Alternative title: Blue Jay brutally feeder mogs Tufted Titmouse

Network showing dominance hierarchy among 13 common feeder birds; the Blue Jay wins against 10 species and loses to 3

From the Cornell Lab of Ornithology, a pretty neat article about dominance hierarchies at the bird feeder using over 7,600 observations collected by citizen scientists contributing to Project Feeder Watch. Essentially, bird watchers reported instances when one bird species successfully displaced another at the bird feeder, and used this network of comparisons to build a dominance hierarchy. By using information contained within the network, you can even compare birds that are rarely observed together.
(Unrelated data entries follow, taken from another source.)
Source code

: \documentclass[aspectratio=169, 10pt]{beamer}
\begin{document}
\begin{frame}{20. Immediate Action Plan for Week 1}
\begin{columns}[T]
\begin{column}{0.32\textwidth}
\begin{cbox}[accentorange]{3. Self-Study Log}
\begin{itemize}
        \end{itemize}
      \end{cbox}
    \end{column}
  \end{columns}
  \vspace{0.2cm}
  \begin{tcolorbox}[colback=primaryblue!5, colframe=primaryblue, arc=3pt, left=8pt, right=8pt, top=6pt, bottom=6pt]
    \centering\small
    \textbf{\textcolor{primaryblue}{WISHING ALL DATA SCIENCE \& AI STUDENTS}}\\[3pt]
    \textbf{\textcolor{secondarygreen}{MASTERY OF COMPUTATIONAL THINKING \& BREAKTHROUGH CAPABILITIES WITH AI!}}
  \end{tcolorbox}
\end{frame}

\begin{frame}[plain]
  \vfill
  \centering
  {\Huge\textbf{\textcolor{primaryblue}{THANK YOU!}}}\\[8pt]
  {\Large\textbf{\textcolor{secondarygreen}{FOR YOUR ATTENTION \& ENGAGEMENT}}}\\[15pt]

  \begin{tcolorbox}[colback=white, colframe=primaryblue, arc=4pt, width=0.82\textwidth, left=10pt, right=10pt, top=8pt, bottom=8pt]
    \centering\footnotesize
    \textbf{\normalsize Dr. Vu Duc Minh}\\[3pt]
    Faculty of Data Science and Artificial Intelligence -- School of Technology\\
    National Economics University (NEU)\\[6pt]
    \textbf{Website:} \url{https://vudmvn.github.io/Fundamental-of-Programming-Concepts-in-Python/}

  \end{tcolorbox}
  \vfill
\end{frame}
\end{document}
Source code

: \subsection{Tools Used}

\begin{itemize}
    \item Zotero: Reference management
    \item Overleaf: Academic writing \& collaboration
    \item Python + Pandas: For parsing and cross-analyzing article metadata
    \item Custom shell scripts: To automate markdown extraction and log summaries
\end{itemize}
Not all dominance patterns are linear, however, as the article reports:

A separate analysis uncovered some dominance triangles in which three birds had one-to-one relationships independent of each other, like a game of birdy rock-paper-scissors. For example, the House Finch dominates the Purple Finch, and the Purple Finch dominates the Dark-eyed Junco, but the junco dominates House Finch.

The full paper is here: Fighting over food unites the birds of North America in a continental dominance hierarchy.

This work is reminiscent of network meta-analysis, in which three or more interventions (e.g., drugs) are compared using both direct and indirect evidence. For example, if there are studies comparing drug A versus drug B and drug B versus drug C, we can infer the comparison between drug A and drug C, even if no study has ever directly compared them.